Down-regulation of 21A Alu RNA as a tool to boost proliferation maintaining the tissue regeneration potential of progenitor cells

Figures & data

Figure 1. Anti-21A RNAs transfection leads to a transient cell proliferation boost. (A) Quantification of red-labeled Anti-21A RNAs signal in S1 neuroblastoma cells at different time points (seven microscope fields were averaged for each time point). Microscope fields here reported represent S1 cells 24 hours after Anti-21A RNAs transfection. Scale bar: 200 μm. (B) Real time RT-PCR analysis of interferon response biomarkers in S1 cells transfected with Anti-21A RNAs or with water as control; gene expression levels are presented as normalized to GAPDH. Bulk Natural Killer population (NK) was used as positive control. (C) Population doubling of S1 cells transfected with Anti-21A RNAs or water as control, calculated in cell counting experiment. The inset represents the Population Doubling of S1cells replated 20 d after transfection with Anti-21A RNAs or water as control. (***p < 0.001).

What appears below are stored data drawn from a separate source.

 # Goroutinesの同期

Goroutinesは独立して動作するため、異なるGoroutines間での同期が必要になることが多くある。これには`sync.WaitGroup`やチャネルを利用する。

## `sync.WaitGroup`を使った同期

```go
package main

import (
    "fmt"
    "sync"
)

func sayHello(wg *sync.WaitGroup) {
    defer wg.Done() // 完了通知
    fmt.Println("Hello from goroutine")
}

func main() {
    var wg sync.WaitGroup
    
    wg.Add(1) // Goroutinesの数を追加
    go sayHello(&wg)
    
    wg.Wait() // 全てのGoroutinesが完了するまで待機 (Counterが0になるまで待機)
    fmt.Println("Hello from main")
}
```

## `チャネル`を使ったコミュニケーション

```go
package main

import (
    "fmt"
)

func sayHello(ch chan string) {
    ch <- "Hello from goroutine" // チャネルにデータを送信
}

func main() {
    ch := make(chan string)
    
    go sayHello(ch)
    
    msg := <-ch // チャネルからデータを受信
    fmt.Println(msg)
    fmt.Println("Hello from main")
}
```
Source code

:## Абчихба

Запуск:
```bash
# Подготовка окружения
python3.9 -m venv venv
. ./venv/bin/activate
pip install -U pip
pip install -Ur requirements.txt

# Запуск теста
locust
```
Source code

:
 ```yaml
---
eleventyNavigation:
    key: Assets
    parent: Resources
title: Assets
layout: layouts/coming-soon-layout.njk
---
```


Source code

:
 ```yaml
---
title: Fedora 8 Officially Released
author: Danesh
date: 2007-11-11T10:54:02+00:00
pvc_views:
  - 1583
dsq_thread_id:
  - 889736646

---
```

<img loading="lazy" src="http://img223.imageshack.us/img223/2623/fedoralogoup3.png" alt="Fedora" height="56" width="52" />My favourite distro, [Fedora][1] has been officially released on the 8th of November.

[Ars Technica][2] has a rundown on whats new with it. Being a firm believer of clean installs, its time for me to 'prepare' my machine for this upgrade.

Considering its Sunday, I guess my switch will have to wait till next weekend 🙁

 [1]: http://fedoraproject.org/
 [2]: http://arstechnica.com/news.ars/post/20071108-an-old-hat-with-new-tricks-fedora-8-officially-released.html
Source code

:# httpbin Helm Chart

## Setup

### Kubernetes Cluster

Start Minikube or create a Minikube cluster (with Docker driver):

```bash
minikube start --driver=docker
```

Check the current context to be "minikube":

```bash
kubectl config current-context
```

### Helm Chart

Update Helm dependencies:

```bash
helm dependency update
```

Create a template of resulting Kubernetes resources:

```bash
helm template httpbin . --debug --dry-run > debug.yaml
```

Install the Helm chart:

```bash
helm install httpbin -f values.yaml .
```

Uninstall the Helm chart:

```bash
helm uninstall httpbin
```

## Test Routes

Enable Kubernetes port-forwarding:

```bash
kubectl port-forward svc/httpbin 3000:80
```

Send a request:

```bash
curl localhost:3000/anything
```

Figure 2. Anti-21A RNAs-dependent proliferation boost does not lead to the acquisition of tumorigenic potential. (A) Real time RT-PCR analysis of oncogenes and oncosuppressors in S1 cells transfected with Anti-21A RNAs; results (gray columns) are normalized to the water-transfected samples (black columns). (B) Colony-forming potential in Methocult of S1 cells transfected with Anti-21A RNAs and/or water (control). Scale bar: 1000 μm. (C) Real-time monitoring migration and invasion of S1 cells transfected with Anti-21A RNAs using the xCELLigence Migration and invasion assay. Blue, Huvec FBS- cells; green, S1 FBS-, Azure, S1 Anti-21A RNAs-transfected FBS-; magenta, HUVEC FBS+; violet, S1 FBS+; orange, S1 Anti-21A RNAs-transfected FBS+. Cells were seeded and their migration was monitored for 24 hours. Cells maintained in serum-free media served as a control. (D) Analysis of secreted cytokines in S1 cells transfected with Anti-21A RNAs (empty bars) or water control (full bars) by MILLIPLEX technology; the amount of cytokines secreted after a 2° treatment of Anti-21A are reported (striped bars). (E) Real time RT-PCR expression analysis of stemness markers; results are reported as Anti-21A/water control ratio. (*p < 0.05; **p < 0.01).

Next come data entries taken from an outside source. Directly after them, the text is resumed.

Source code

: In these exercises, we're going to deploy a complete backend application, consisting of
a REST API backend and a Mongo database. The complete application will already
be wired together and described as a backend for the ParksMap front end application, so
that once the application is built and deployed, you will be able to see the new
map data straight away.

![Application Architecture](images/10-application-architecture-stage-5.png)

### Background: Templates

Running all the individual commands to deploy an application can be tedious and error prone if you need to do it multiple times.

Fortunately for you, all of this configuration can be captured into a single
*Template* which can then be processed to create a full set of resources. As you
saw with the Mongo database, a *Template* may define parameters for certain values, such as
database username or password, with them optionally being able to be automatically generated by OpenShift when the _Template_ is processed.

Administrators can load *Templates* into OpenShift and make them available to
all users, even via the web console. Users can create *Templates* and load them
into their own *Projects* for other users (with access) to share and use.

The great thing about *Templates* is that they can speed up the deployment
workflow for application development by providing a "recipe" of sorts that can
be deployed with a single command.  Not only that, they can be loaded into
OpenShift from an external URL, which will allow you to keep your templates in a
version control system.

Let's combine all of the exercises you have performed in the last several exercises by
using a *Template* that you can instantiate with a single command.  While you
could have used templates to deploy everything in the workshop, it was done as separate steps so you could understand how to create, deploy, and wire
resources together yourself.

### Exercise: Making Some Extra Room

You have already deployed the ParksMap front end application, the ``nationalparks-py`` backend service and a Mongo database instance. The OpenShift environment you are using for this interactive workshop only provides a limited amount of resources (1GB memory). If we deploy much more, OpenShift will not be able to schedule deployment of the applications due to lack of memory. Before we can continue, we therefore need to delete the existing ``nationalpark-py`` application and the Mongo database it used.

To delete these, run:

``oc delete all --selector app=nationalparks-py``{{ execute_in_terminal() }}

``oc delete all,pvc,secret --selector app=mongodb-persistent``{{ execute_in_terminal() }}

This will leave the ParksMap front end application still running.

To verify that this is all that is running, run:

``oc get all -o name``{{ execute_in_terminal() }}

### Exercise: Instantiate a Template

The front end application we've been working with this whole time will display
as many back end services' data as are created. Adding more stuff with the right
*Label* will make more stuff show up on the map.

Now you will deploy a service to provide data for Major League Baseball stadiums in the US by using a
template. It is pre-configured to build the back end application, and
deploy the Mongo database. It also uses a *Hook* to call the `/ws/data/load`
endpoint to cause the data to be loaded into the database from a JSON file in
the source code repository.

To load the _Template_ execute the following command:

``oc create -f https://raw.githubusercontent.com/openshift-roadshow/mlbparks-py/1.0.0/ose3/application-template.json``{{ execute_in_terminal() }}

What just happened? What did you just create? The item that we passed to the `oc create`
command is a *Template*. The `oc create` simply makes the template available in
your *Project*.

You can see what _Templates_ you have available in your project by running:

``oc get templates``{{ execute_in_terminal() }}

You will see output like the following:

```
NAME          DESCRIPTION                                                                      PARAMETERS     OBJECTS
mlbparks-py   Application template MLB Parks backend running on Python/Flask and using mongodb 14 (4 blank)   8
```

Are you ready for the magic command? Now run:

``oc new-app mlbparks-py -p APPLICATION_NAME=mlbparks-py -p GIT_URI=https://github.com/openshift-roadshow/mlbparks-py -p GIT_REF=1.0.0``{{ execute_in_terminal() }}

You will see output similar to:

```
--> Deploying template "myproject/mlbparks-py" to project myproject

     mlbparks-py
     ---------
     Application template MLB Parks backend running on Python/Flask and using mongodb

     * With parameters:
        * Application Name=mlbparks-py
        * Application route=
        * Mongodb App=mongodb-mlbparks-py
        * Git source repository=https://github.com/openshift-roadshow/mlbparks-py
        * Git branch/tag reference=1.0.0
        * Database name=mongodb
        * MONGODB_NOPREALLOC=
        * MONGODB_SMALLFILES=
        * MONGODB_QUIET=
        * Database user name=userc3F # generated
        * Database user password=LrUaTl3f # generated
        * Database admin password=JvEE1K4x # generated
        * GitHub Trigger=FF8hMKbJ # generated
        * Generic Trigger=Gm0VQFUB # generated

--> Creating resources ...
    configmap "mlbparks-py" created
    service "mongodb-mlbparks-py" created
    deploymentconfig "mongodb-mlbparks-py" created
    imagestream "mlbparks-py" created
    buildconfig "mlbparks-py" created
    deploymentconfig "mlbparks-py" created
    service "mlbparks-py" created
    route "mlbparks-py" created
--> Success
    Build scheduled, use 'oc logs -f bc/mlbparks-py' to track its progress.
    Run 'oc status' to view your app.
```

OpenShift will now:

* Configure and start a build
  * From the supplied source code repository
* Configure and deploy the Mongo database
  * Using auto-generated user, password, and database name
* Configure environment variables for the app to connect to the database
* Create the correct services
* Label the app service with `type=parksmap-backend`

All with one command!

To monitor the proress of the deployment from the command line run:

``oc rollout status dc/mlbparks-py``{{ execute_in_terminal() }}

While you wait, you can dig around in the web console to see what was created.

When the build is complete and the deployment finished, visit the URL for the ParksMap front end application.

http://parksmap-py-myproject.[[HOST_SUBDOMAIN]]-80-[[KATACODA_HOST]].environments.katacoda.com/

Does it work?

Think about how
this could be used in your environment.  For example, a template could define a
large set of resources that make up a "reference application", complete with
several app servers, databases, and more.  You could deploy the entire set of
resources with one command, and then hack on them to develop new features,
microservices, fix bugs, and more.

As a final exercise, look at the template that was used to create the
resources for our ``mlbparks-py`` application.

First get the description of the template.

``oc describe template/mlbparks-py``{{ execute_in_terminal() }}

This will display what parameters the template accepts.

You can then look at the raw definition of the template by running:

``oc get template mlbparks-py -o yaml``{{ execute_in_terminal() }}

Figure 3. Anti-21A RNAs-transfected MSCs implanted in vivo drive the differentiation of an increased portion of compact fibrous tissue. A) [3H]-thymidine incorporation assay of hMSCs transfected with different combination of α, β and γ Anti-21A RNAs and B) effects on cell proliferation of different concentrations of the equimolar mix (α +β +γ) of Anti-21A RNAs. C) Reconstituted Hematoxilin/Eosin (H/E)-stained skelite sections of different implant conditions and their 10x respective magnifications. D) 10x magnification of Hematoxilin/Eosin-stained sections analyzed under transmitted light (T/L) and under polarized light (P/L). Scale bar: 250 μm. E) Picrosirius red/Fast green-stained skelite sections analyzed under transmitted light (T/L) microscopy and polarized light (P/L) microscopy. Mature collagen type I is stained in red, collagen type I in the maturation process in yellow, and collagen type III in light green in polarized light. All samples were obtained 45 d post-implantation. Scale bar: 250 μm.

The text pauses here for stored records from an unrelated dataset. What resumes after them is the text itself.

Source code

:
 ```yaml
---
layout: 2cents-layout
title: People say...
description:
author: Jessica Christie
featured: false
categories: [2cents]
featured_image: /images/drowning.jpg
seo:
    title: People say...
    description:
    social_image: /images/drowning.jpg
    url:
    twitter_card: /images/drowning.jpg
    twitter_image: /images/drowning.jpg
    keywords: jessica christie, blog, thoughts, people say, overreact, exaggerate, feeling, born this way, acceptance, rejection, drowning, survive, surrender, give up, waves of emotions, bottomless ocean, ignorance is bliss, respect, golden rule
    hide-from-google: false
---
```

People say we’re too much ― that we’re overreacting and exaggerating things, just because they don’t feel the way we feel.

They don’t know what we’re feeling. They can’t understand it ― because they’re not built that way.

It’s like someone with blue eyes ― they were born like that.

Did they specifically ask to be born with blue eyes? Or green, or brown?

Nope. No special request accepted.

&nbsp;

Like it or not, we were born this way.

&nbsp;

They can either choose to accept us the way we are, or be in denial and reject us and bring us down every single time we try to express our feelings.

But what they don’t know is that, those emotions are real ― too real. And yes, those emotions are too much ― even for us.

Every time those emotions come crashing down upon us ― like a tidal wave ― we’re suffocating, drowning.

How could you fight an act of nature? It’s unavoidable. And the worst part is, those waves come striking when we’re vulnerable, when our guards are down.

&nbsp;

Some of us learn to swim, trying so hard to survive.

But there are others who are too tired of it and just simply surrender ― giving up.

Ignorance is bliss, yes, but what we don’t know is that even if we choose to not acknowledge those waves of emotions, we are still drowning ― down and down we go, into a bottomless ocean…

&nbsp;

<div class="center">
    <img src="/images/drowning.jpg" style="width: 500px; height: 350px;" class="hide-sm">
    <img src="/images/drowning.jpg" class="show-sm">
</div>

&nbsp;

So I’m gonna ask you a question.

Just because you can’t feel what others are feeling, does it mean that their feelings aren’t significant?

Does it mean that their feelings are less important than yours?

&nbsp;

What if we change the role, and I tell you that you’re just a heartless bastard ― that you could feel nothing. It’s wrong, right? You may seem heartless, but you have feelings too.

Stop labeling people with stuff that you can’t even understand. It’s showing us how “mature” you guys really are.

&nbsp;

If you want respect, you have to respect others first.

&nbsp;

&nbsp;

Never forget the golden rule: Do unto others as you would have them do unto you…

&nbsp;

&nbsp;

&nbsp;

Figure 4. An increased bone mineralized area thickness is detected in implants from Anti-21A RNAs-transfected MSCs. (A) Reconstituted Hematoxilin/Eosin-stained skelite sections of different implant conditions and their respective magnifications. (B) Thickness distribution of mineralized tissue bone matrix deposition area. (SC: standard control group; NC: negative control group; Anti-21A/Tr: Anti-21A RNAs-transfected group).

Figure 5. Effect of Anti-21A RNAs treatment on HUVEC's tubule formation potential in vitro. (A) Tubule forming HUVECs plated onto Matrigel, 20 hours after treatment with Anti-21A RNAs (or water as control). (B) Quantitative analysis of tube length.